We need to optimize for special scenarios like this. It is fairly easy before executing the query to determine whether it is a special scenario where no cell shuffling and filtering is involved. In those cases we should resort to directly writing from the user buffers (e.g., numpy arrays) to disk, bypassing the tile preparation and filtering steps.

Thanks for putting this on our radar. We'll implement the optimizations and provide updates soon.

@ihnorton @joe-maley @Shelnutt2

graykode commented 4 years ago
  • np.float32

Thanks for your reply First, I cannot create a schema dimension of float type. TileDBError: [TileDB::ArraySchema] Error: Cannot set domain; Dense arrays do not support dimension datatype 'FLOAT32 or 64' Second, Removing ran = np.random.rand(n, 784) out of timings does not make a significant difference in time with existing results.

I read your solution and understand that it simply means to save it in the form of a buffer, just np.save(). Do you have an example code for this scenario using tiledb?

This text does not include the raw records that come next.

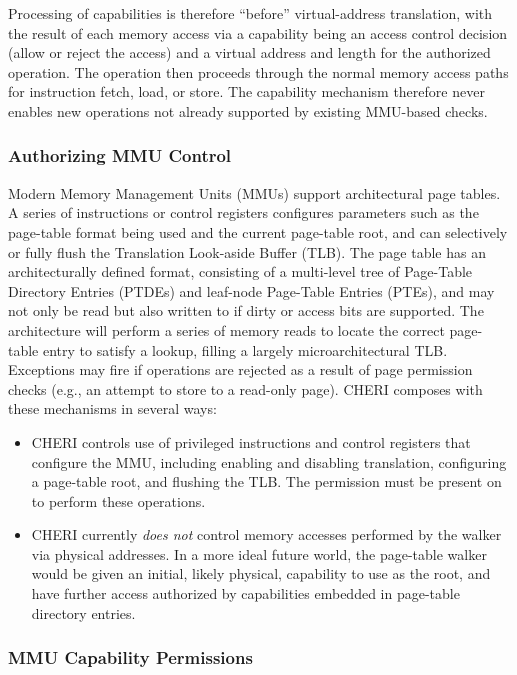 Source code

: Processing of capabilities is therefore ``before'' virtual-address
translation, with the result of each memory access via a capability being an
access control decision (allow or reject the access) and a virtual address and
length for the authorized operation.
The operation then proceeds through the normal memory access paths for
instruction fetch, load, or store.
The capability mechanism therefore never enables new operations not already
supported by existing MMU-based checks.

\subsubsection{Authorizing MMU Control}

Modern Memory Management Units (MMUs) support architectural page tables.
A series of instructions or control registers
configures parameters such as the page-table format being used and the current
page-table root, and can selectively or fully flush the Translation
Look-aside Buffer (TLB).
The page table has an architecturally defined format, consisting of a
multi-level tree of Page-Table Directory Entries (PTDEs) and leaf-node
Page-Table Entries (PTEs), and may not only be read but also written to if
dirty or access bits are supported.
The architecture will perform a series of memory reads to locate the correct
page-table entry to satisfy a lookup, filling a largely microarchitectural
TLB.
Exceptions may fire if operations are rejected as a result of
page permission checks (e.g., an attempt to store to a read-only page).
CHERI composes with these mechanisms in several ways:

\begin{itemize}
\item CHERI controls use of privileged instructions and control registers that
  configure the MMU, including enabling and disabling translation, configuring
  a page-table root, and flushing the TLB.
  The \cappermASR* permission must be present on \PCC{} to perform these
  operations.

\item CHERI currently
  \textit{does not} control memory accesses performed by the walker via
  physical addresses.
  In a more ideal future world, the page-table walker would be given an
  initial, likely physical, capability to use as the root, and have further
  access authorized by capabilities embedded in page-table directory entries.
\end{itemize}

\subsubsection{MMU Capability Permissions}

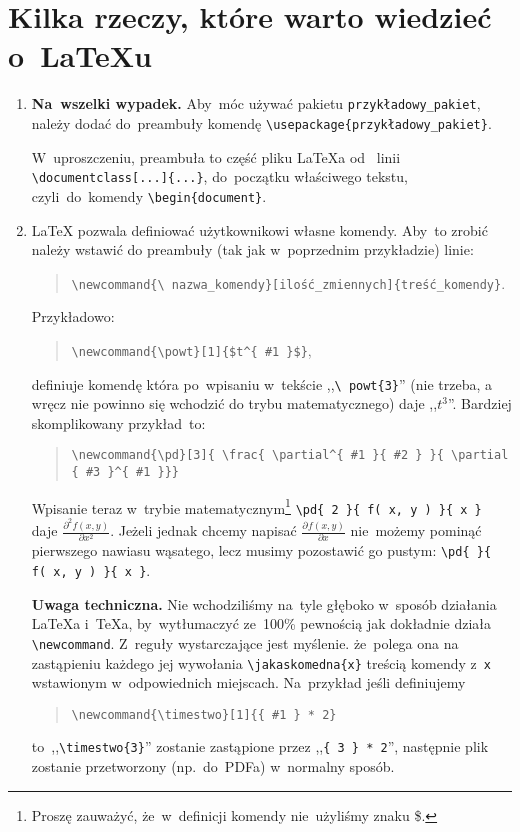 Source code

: \documentclass[a4paper,11pt]{article}
\newcommand{\tbs}{\textbackslash}  %
\newcommand{\tb}{\textbf}
\newcommand{\powt}[1]{$t^{ #1 }$}
\newcommand{\pd}[3]{ \frac{ \partial^{ #1 } { #2 } }
  { \partial { #3 }^{ #1 } } }
\begin{document}
\section{Kilka rzeczy, które warto wiedzieć o~\LaTeX u}
\label{sec:kilkarzeczy}

\begin{enumerate}
\item \tb{Na~wszelki wypadek.} Aby~móc używać pakietu
  \texttt{przykładowy\_pakiet}, należy dodać do~preambuły komendę
  \texttt{\tbs usepackage\{przykładowy\_pakiet\}}.

  W~uproszczeniu, preambuła to część pliku \LaTeX a od~ linii
  \texttt{\tbs documentclass[...]\{...\}}, do~początku właściwego
  tekstu, czyli~do~komendy \texttt{\tbs begin\{document\}}.
\item \LaTeX{} pozwala definiować użytkownikowi własne komendy. Aby~to
  zrobić należy wstawić do preambuły (tak jak w~poprzednim
  przykładzie) linie:
  \begin{quote}
    \texttt{\tbs newcommand\{\tbs
      nazwa\_komendy\}[ilość\_zmiennych]\{treść\_komendy\}}.
  \end{quote}
  Przykładowo:
  \begin{quote}
    \texttt{\tbs newcommand\{\tbs powt\}}\verb+[1]{$t^{ #1 }$}+,
  \end{quote}
  definiuje komendę która po~wpisaniu w~tekście ,,\texttt{\tbs
    powt\{3\}}'' (nie trzeba, a wręcz nie powinno się wchodzić do
  trybu matematycznego) daje ,,\powt{3}''. Bardziej skomplikowany
  przykład~to:
  \begin{quote}
    \texttt{\tbs newcommand\{\tbs pd\}}\verb+[3]+\texttt{\{ \tbs frac\{ \tbs partial\^{}\{ \#1 \}\{ \#2 \} \}}\texttt{\{ \tbs partial \{ \#3 \}\^{}\{ \#1 \}\}\}}
  \end{quote}
  Wpisanie teraz w~trybie matematycznym\footnote{Proszę zauważyć,
    że~w~definicji komendy nie~użyliśmy znaku \$.} \texttt{\tbs pd\{ 2
    \}\{ f( x, y ) \}\{ x \}} daje $\pd{ 2 }{ f( x, y ) }{ x }$.
  Jeżeli jednak chcemy napisać $\pd{}{ f( x, y ) }{ x }$ nie~możemy
  pominąć pierwszego nawiasu wąsatego, lecz musimy pozostawić go
  pustym: \texttt{\tbs pd\{ \}\{ f( x, y ) \}\{ x \}}.

  \textbf{Uwaga techniczna.} Nie wchodziliśmy na~tyle głęboko w~sposób
  działania \LaTeX a i~\TeX a, by~wytłumaczyć ze~100\% pewnością jak
  dokładnie działa \texttt{\tbs newcommand}. Z~reguły wystarczające
  jest myślenie. że~polega ona na zastąpieniu każdego jej wywołania
  \texttt{\tbs jakaskomedna\{x\}} treścią komendy z~\texttt{x}
  wstawionym w~odpowiednich miejscach. Na~przykład jeśli definiujemy
  \begin{quote}
    \texttt{\tbs newcommand\{\tbs timestwo\}[1]\{\{ \#1 \} * 2\}}
  \end{quote}
  to~,,\texttt{\tbs timestwo\{3\}}'' zostanie zastąpione przez
  ,,\texttt{\{ 3 \} * 2}'', następnie plik zostanie przetworzony
  (np.~do~PDFa) w~normalny sposób.


\end{enumerate}
\end{document}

Thanks @stavrospapadopoulos

stavrospapadopoulos commented 4 years ago

The float32 -> float64 is for the attribute a2, not the dimensions. You currently set the type to np.float32 (32-bit float), whereas in PyTables you use Float64Atom (64-bit float). In other words, you write less data in TileDB than HDF5. Here is all you need to do:

schema = tiledb.ArraySchema(domain=dom, 
                            sparse=False, 
                            attrs=[
                                tiledb.Attr(name="a2", dtype=np.float64) # <- this is the change here
                            ])

Regarding the solution, you do not need to do anything :-). We need to implement the solution I suggested inside TileDB core and once we merge a patch, you will just get the performance boost without changing your code.

I hope this helps.

graykode commented 4 years ago

Regarding the solution, you do not need to do anything :-). We need to implement the solution I suggested inside TileDB core and once we merge a patch, you will just get the performance boost without changing your code.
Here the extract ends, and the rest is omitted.